▸ Task details
Leave out any pictures and transcribe all other data below exactly.

▸ Data for this exercise
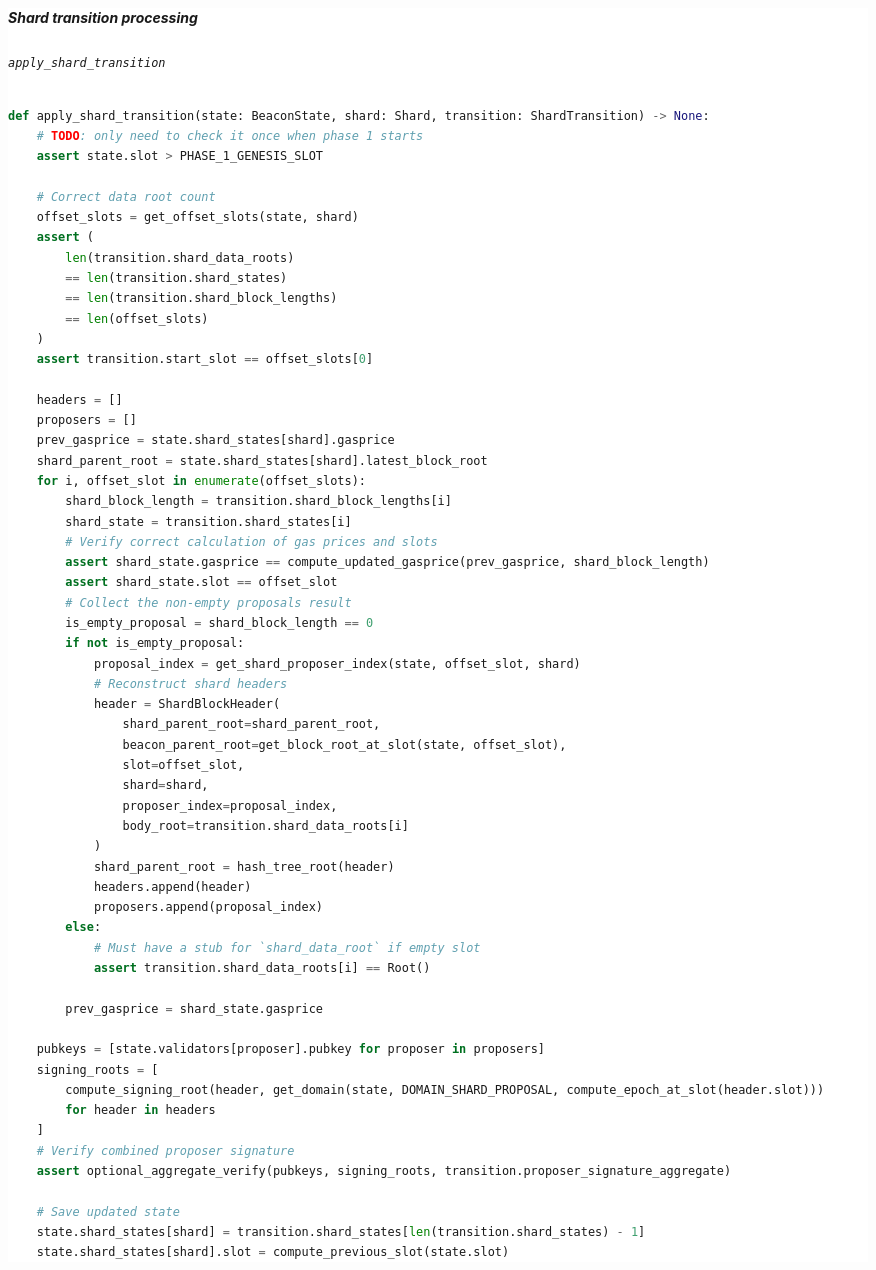 ##### Shard transition processing

###### `apply_shard_transition`

```python
def apply_shard_transition(state: BeaconState, shard: Shard, transition: ShardTransition) -> None:
    # TODO: only need to check it once when phase 1 starts
    assert state.slot > PHASE_1_GENESIS_SLOT

    # Correct data root count
    offset_slots = get_offset_slots(state, shard)
    assert (
        len(transition.shard_data_roots)
        == len(transition.shard_states)
        == len(transition.shard_block_lengths)
        == len(offset_slots)
    )
    assert transition.start_slot == offset_slots[0]

    headers = []
    proposers = []
    prev_gasprice = state.shard_states[shard].gasprice
    shard_parent_root = state.shard_states[shard].latest_block_root
    for i, offset_slot in enumerate(offset_slots):
        shard_block_length = transition.shard_block_lengths[i]
        shard_state = transition.shard_states[i]
        # Verify correct calculation of gas prices and slots
        assert shard_state.gasprice == compute_updated_gasprice(prev_gasprice, shard_block_length)
        assert shard_state.slot == offset_slot
        # Collect the non-empty proposals result
        is_empty_proposal = shard_block_length == 0
        if not is_empty_proposal:
            proposal_index = get_shard_proposer_index(state, offset_slot, shard)
            # Reconstruct shard headers
            header = ShardBlockHeader(
                shard_parent_root=shard_parent_root,
                beacon_parent_root=get_block_root_at_slot(state, offset_slot),
                slot=offset_slot,
                shard=shard,
                proposer_index=proposal_index,
                body_root=transition.shard_data_roots[i]
            )
            shard_parent_root = hash_tree_root(header)
            headers.append(header)
            proposers.append(proposal_index)
        else:
            # Must have a stub for `shard_data_root` if empty slot
            assert transition.shard_data_roots[i] == Root()

        prev_gasprice = shard_state.gasprice

    pubkeys = [state.validators[proposer].pubkey for proposer in proposers]
    signing_roots = [
        compute_signing_root(header, get_domain(state, DOMAIN_SHARD_PROPOSAL, compute_epoch_at_slot(header.slot)))
        for header in headers
    ]
    # Verify combined proposer signature
    assert optional_aggregate_verify(pubkeys, signing_roots, transition.proposer_signature_aggregate)

    # Save updated state
    state.shard_states[shard] = transition.shard_states[len(transition.shard_states) - 1]
    state.shard_states[shard].slot = compute_previous_slot(state.slot)
```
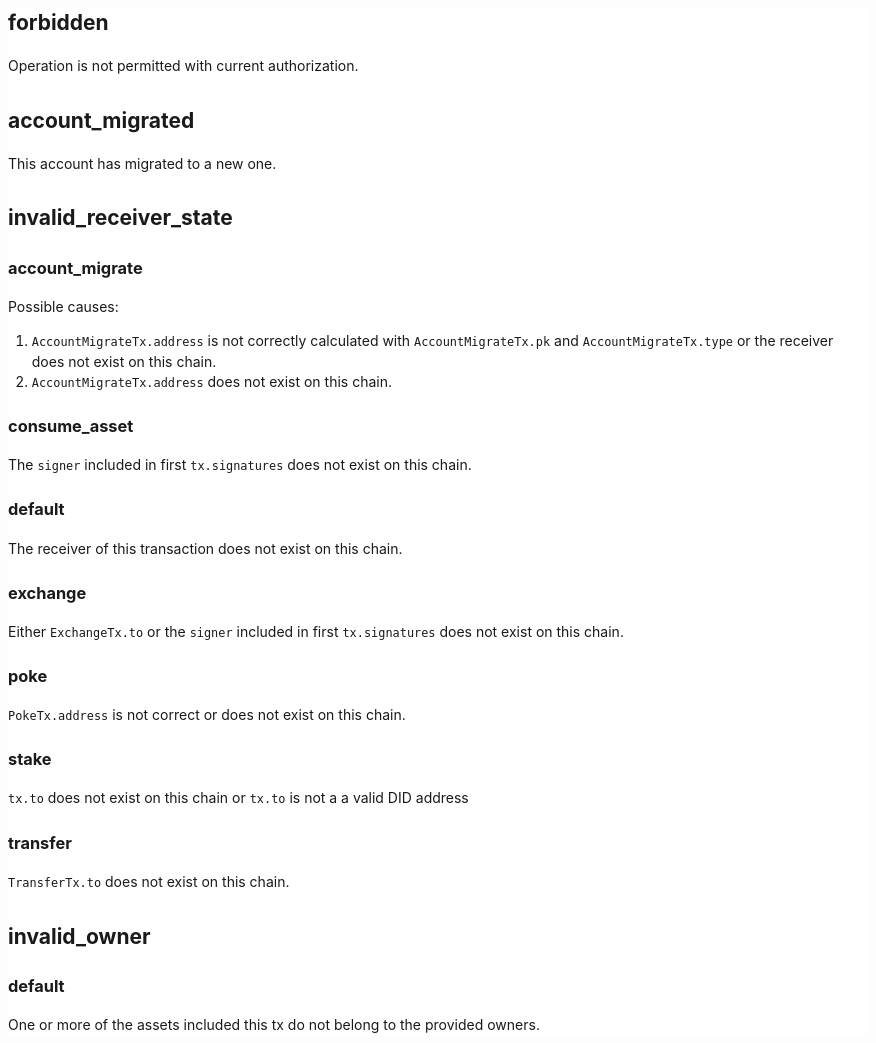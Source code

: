 ## forbidden

Operation is not permitted with current authorization.

## account_migrated

This account has migrated to a new one.

## invalid_receiver_state

### account_migrate

Possible causes:
1. `AccountMigrateTx.address` is not correctly calculated with `AccountMigrateTx.pk` and `AccountMigrateTx.type` or the receiver does not exist on this chain.
2. `AccountMigrateTx.address` does not exist on this chain.


### consume_asset

The `signer` included in first `tx.signatures` does not exist on this chain.


### default

The receiver of this transaction does not exist on this chain.


### exchange

Either `ExchangeTx.to` or the `signer` included in first `tx.signatures` does not exist on this chain.


### poke

`PokeTx.address` is not correct or does not exist on this chain.


### stake

`tx.to` does not exist on this chain or `tx.to` is not a a valid DID address


### transfer

`TransferTx.to` does not exist on this chain.


## invalid_owner

### default

One or more of the assets included this tx do not belong to the provided owners.

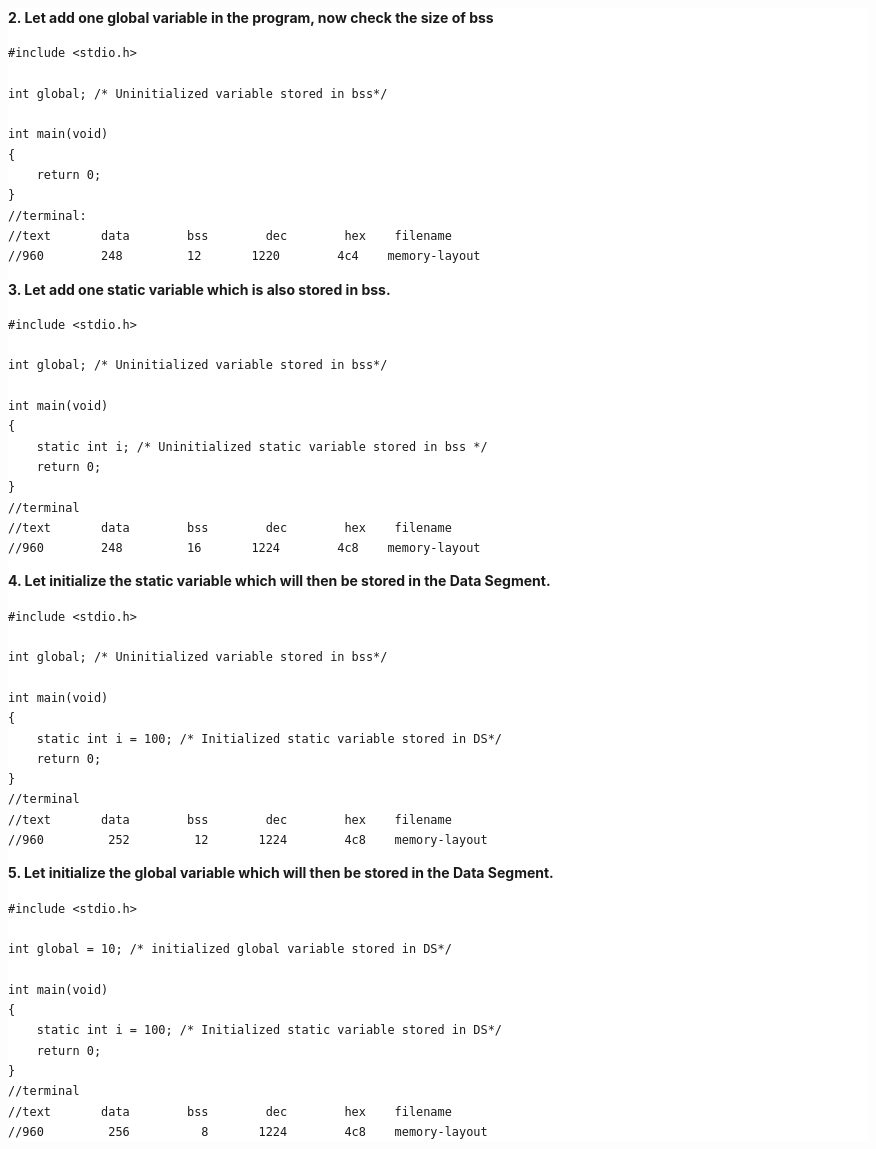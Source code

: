 **2. Let add one global variable in the program, now check the size of bss**

    #include <stdio.h>

    int global; /* Uninitialized variable stored in bss*/

    int main(void)
    {
        return 0;
    }
    //terminal:
    //text       data        bss        dec        hex    filename
    //960        248         12       1220        4c4    memory-layout

**3. Let add one static variable which is also stored in bss.**

    #include <stdio.h>
    
    int global; /* Uninitialized variable stored in bss*/
    
    int main(void)
    {
        static int i; /* Uninitialized static variable stored in bss */
        return 0;
    }
    //terminal
    //text       data        bss        dec        hex    filename
    //960        248         16       1224        4c8    memory-layout

**4. Let initialize the static variable which will then be stored in the Data Segment.**

    #include <stdio.h>
    
    int global; /* Uninitialized variable stored in bss*/
    
    int main(void)
    {
        static int i = 100; /* Initialized static variable stored in DS*/
        return 0;
    }
    //terminal
    //text       data        bss        dec        hex    filename
    //960         252         12       1224        4c8    memory-layout

**5. Let initialize the global variable which will then be stored in the Data Segment.**

    #include <stdio.h>
    
    int global = 10; /* initialized global variable stored in DS*/
    
    int main(void)
    {
        static int i = 100; /* Initialized static variable stored in DS*/
        return 0;
    }
    //terminal
    //text       data        bss        dec        hex    filename
    //960         256          8       1224        4c8    memory-layout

▸ Answer space
 ##### Shard transition processing

###### `apply_shard_transition`

```python
def apply_shard_transition(state: BeaconState, shard: Shard, transition: ShardTransition) -> None:
    # TODO: only need to check it once when phase 1 starts
    assert state.slot > PHASE_1_GENESIS_SLOT

    # Correct data root count
    offset_slots = get_offset_slots(state, shard)
    assert (
        len(transition.shard_data_roots)
        == len(transition.shard_states)
        == len(transition.shard_block_lengths)
        == len(offset_slots)
    )
    assert transition.start_slot == offset_slots[0]

    headers = []
    proposers = []
    prev_gasprice = state.shard_states[shard].gasprice
    shard_parent_root = state.shard_states[shard].latest_block_root
    for i, offset_slot in enumerate(offset_slots):
        shard_block_length = transition.shard_block_lengths[i]
        shard_state = transition.shard_states[i]
        # Verify correct calculation of gas prices and slots
        assert shard_state.gasprice == compute_updated_gasprice(prev_gasprice, shard_block_length)
        assert shard_state.slot == offset_slot
        # Collect the non-empty proposals result
        is_empty_proposal = shard_block_length == 0
        if not is_empty_proposal:
            proposal_index = get_shard_proposer_index(state, offset_slot, shard)
            # Reconstruct shard headers
            header = ShardBlockHeader(
                shard_parent_root=shard_parent_root,
                beacon_parent_root=get_block_root_at_slot(state, offset_slot),
                slot=offset_slot,
                shard=shard,
                proposer_index=proposal_index,
                body_root=transition.shard_data_roots[i]
            )
            shard_parent_root = hash_tree_root(header)
            headers.append(header)
            proposers.append(proposal_index)
        else:
            # Must have a stub for `shard_data_root` if empty slot
            assert transition.shard_data_roots[i] == Root()

        prev_gasprice = shard_state.gasprice

    pubkeys = [state.validators[proposer].pubkey for proposer in proposers]
    signing_roots = [
        compute_signing_root(header, get_domain(state, DOMAIN_SHARD_PROPOSAL, compute_epoch_at_slot(header.slot)))
        for header in headers
    ]
    # Verify combined proposer signature
    assert optional_aggregate_verify(pubkeys, signing_roots, transition.proposer_signature_aggregate)

    # Save updated state
    state.shard_states[shard] = transition.shard_states[len(transition.shard_states) - 1]
    state.shard_states[shard].slot = compute_previous_slot(state.slot)
```
Source code

: ## forbidden

Operation is not permitted with current authorization.

## account_migrated

This account has migrated to a new one.

## invalid_receiver_state

### account_migrate

Possible causes:
1. `AccountMigrateTx.address` is not correctly calculated with `AccountMigrateTx.pk` and `AccountMigrateTx.type` or the receiver does not exist on this chain.
2. `AccountMigrateTx.address` does not exist on this chain.


### consume_asset

The `signer` included in first `tx.signatures` does not exist on this chain.


### default

The receiver of this transaction does not exist on this chain.


### exchange

Either `ExchangeTx.to` or the `signer` included in first `tx.signatures` does not exist on this chain.


### poke

`PokeTx.address` is not correct or does not exist on this chain.


### stake

`tx.to` does not exist on this chain or `tx.to` is not a a valid DID address


### transfer

`TransferTx.to` does not exist on this chain.


## invalid_owner

### default

One or more of the assets included this tx do not belong to the provided owners.

Source code

: **2. Let add one global variable in the program, now check the size of bss**

    #include <stdio.h>

    int global; /* Uninitialized variable stored in bss*/

    int main(void)
    {
        return 0;
    }
    //terminal:
    //text       data        bss        dec        hex    filename
    //960        248         12       1220        4c4    memory-layout

**3. Let add one static variable which is also stored in bss.**

    #include <stdio.h>
    
    int global; /* Uninitialized variable stored in bss*/
    
    int main(void)
    {
        static int i; /* Uninitialized static variable stored in bss */
        return 0;
    }
    //terminal
    //text       data        bss        dec        hex    filename
    //960        248         16       1224        4c8    memory-layout

**4. Let initialize the static variable which will then be stored in the Data Segment.**

    #include <stdio.h>
    
    int global; /* Uninitialized variable stored in bss*/
    
    int main(void)
    {
        static int i = 100; /* Initialized static variable stored in DS*/
        return 0;
    }
    //terminal
    //text       data        bss        dec        hex    filename
    //960         252         12       1224        4c8    memory-layout

**5. Let initialize the global variable which will then be stored in the Data Segment.**

    #include <stdio.h>
    
    int global = 10; /* initialized global variable stored in DS*/
    
    int main(void)
    {
        static int i = 100; /* Initialized static variable stored in DS*/
        return 0;
    }
    //terminal
    //text       data        bss        dec        hex    filename
    //960         256          8       1224        4c8    memory-layout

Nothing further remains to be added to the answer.